The Latest on Treatments for Alzheimer Disease, Spinal Cord Injury, and Back Pain

Hans-Christoph Diener, MD, PhD


August 17, 2023

This transcript has been edited for clarity.

Dear colleagues, I'm Christoph Diener from the University Duisburg-Essen in Germany. In this video, I will describe five recent studies.

Anti-Amyloid Drugs in Alzheimer's Disease

Let me start with the most exciting study, which is in mild Alzheimer's disease. We had a positive trial with an antibody against beta-amyloid at the beginning of this year, called lecanemab, which is now approved in the United States. There is a second monoclonal antibody, donanemab, which was also tested in beginning Alzheimer's disease. These patients were identified by the presence of amyloid or tau protein in PET measurements.

The TRAILBLAZER study randomized patients to donanemab or placebo. This was a double-blind, placebo-controlled study for 18 months in 1736 participants. In the active group, patients received the antibody every 4 weeks via the intravenous (IV) route. The primary endpoint was the Alzheimer Disease Rating Scale score, and the study had 24 additional secondary endpoints. The results were impressive. The study was not only positive for the primary endpoint, but for 23 of 24 secondary endpoints. The study also showed the already known adverse events from these monoclonal antibodies. On MRI, 24% of patients had edema or microbleeds.
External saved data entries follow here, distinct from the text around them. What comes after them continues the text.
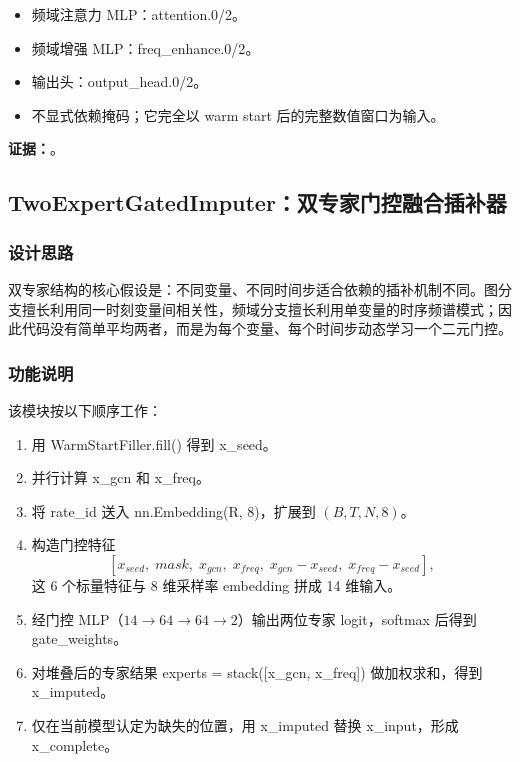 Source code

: \documentclass[11pt,a4paper]{ctexart}
\newcommand{\code}[1]{{\ttfamily\small #1}}
\newcommand{\evidence}[1]{\textbf{证据：}#1}
\begin{document}
\begin{itemize}
  \item 频域注意力 MLP：\code{attention.0/2}。
  \item 频域增强 MLP：\code{freq\_enhance.0/2}。
  \item 输出头：\code{output\_head.0/2}。
  \item 不显式依赖掩码；它完全以 warm start 后的完整数值窗口为输入。
\end{itemize}

\evidence{。}

\subsection{TwoExpertGatedImputer：双专家门控融合插补器}

\subsubsection{设计思路}

双专家结构的核心假设是：不同变量、不同时间步适合依赖的插补机制不同。图分支擅长利用同一时刻变量间相关性，频域分支擅长利用单变量的时序频谱模式；因此代码没有简单平均两者，而是为每个变量、每个时间步动态学习一个二元门控。

\subsubsection{功能说明}

该模块按以下顺序工作：
\begin{enumerate}
  \item 用 \code{WarmStartFiller.fill()} 得到 \code{x\_seed}。
  \item 并行计算 \code{x\_gcn} 和 \code{x\_freq}。
  \item 将 \code{rate\_id} 送入 \code{nn.Embedding(R, 8)}，扩展到 $(B,T,N,8)$。
  \item 构造门控特征
  \[
  [x_{seed},\; mask,\; x_{gcn},\; x_{freq},\; x_{gcn}-x_{seed},\; x_{freq}-x_{seed}],
  \]
  这 6 个标量特征与 8 维采样率 embedding 拼成 14 维输入。
  \item 经门控 MLP（$14 \rightarrow 64 \rightarrow 64 \rightarrow 2$）输出两位专家 logit，softmax 后得到 \code{gate\_weights}。
  \item 对堆叠后的专家结果 \code{experts = stack([x\_gcn, x\_freq])} 做加权求和，得到 \code{x\_imputed}。
  \item 仅在当前模型认定为缺失的位置，用 \code{x\_imputed} 替换 \code{x\_input}，形成 \code{x\_complete}。
\end{enumerate}
\end{document}
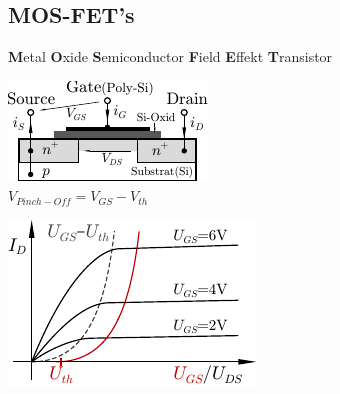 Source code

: \documentclass[6pt,a4paper]{scrartcl}
\begin{document}
\begin{multicols*}{3}
\section{MOS-FET's}
\textbf{M}etal \textbf{O}xide \textbf{S}emiconductor \textbf{F}ield \textbf{E}ffekt \textbf{T}ransistor\\
\parbox{4.0cm}{ \includegraphics{./img/ds/mosfet.pdf} \\ $V_{Pinch-Off} = V_{GS} - V_{th}$ } \parbox{3.0cm}{ \includegraphics{./img/ds/char_nmos.pdf} }



\end{multicols*}
\end{document}
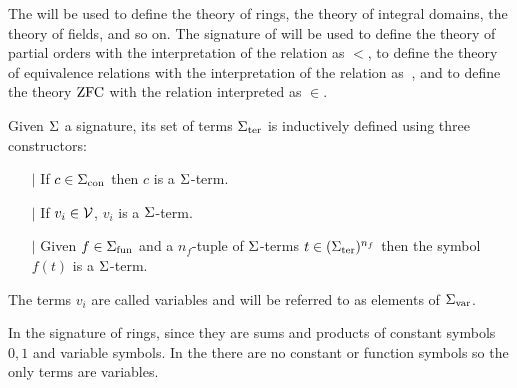 \begin{eg}
    The  
    will be used to define the theory of rings, 
    the theory of integral domains, the theory of fields, and so on.
    The signature of  
    will be used to define the theory of partial orders
    with the interpretation of the relation as $<$, 
    to define the theory of equivalence relations with the 
    interpretation of the relation as $~$,
    and to define the theory $\operatorname{ZFC}$ with the relation interpreted as $\in$.
\end{eg}

\begin{dfn}[$\Si$-terms]
    Given $\Si$ a signature, its set of terms
    ${\Sigma}_\mathrm{ter}$ is inductively defined using three constructors:
    \begin{itemize}
        \item[$\vert$] If $c \in {\Sigma}_\mathrm{con}$
            then $c$ is a $\Si$-term.
        \item[$\vert$] If $v_i \in \mathcal{V}$, 
            $v_i$ is a $\Si$-term.
        \item[$\vert$] Given $f \in {\Sigma}_\mathrm{fun}$ and a $n_f$-tuple of $\Si$-terms
            $t \in ({\Sigma}_\mathrm{ter})^{n_f}$
            then the symbol $f(t)$ is a $\Si$-term.
    \end{itemize}
    The terms $v_i$ are called variables and will be 
    referred to as elements of ${\Sigma}_\mathrm{var}$.
\end{dfn}

\begin{eg}
    In the signature of rings, 
    since they are sums and products of constant symbols $0, 1$ and 
    variable symbols.
    In the  
    there are no constant or function symbols so the only terms are variables.
\end{eg}


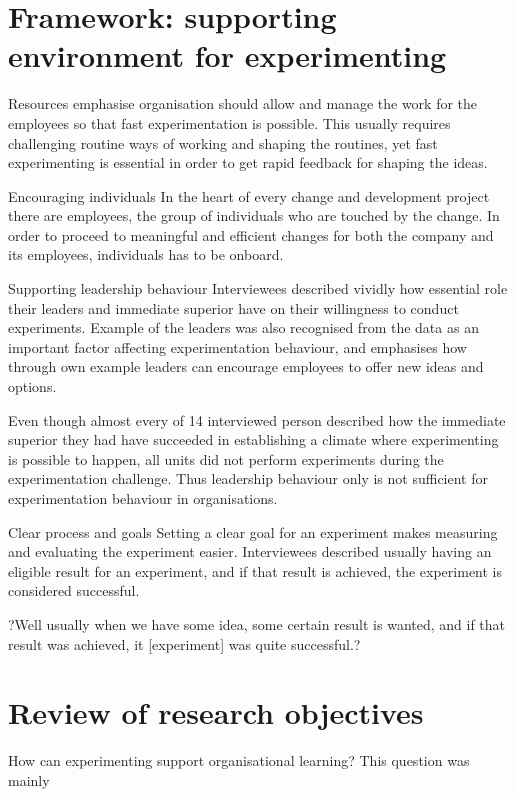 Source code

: \section{Framework: supporting environment for experimenting}

Resources
\citet{thomke2001enlightened} emphasise organisation should allow and manage the work for the employees so that fast experimentation is possible. This usually requires challenging routine ways of working and shaping the routines, yet fast experimenting is essential in order to get rapid feedback for shaping the ideas.

Encouraging individuals
In the heart of every change and development project there are employees, the group of individuals who are touched by the change. In order to proceed to meaningful and efficient changes for both the company and its employees, individuals has to be onboard. 

Supporting leadership behaviour 
Interviewees described vividly how essential role their leaders and immediate superior have on their willingness to conduct experiments. 
Example of the leaders was also recognised from the data as an important factor affecting experimentation behaviour, and \citet{garvin2008yours} emphasises how through own example leaders can encourage employees to offer new ideas and options.

Even though almost every of 14 interviewed person described how the immediate superior they had have succeeded in establishing a climate where experimenting is possible to happen, all units did not perform experiments during the experimentation challenge. Thus leadership behaviour only is not sufficient for experimentation behaviour in organisations.

Clear process and goals
Setting a clear goal for an experiment makes measuring and evaluating the experiment easier. Interviewees described usually having an eligible result for an experiment, and if that result is achieved, the experiment is considered successful. 

?Well usually when we have some idea, some certain result is wanted, and if that result was achieved, it [experiment] was quite successful.?

\section{Review of research objectives}

How can experimenting support organisational learning? 
This question was mainly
In summary, this means that at present we have two monoclonal antibodies against beta-amyloid that showed efficacy in the early stages of Alzheimer's disease. In terms of everyday clinical practice, to set up the infrastructure for the diagnosis and treatment of these patients, and for follow-up, will be expensive and will be a major problem for most healthcare systems.


Let me move to an even earlier stage of the disease. The MIND trial investigated the Mediterranean diet combined with DASH, which is used in the treatment of hypertension, in older people and was published in The New England Journal of Medicine. The study randomized the 604 older patients to this special diet, which includes fruits and vegetables and avoids meat and cholesterol-containing foods. The control group received diet with caloric restrictions. These were older patients who had no cognitive impairment but had a family history of Alzheimer's disease and were obese.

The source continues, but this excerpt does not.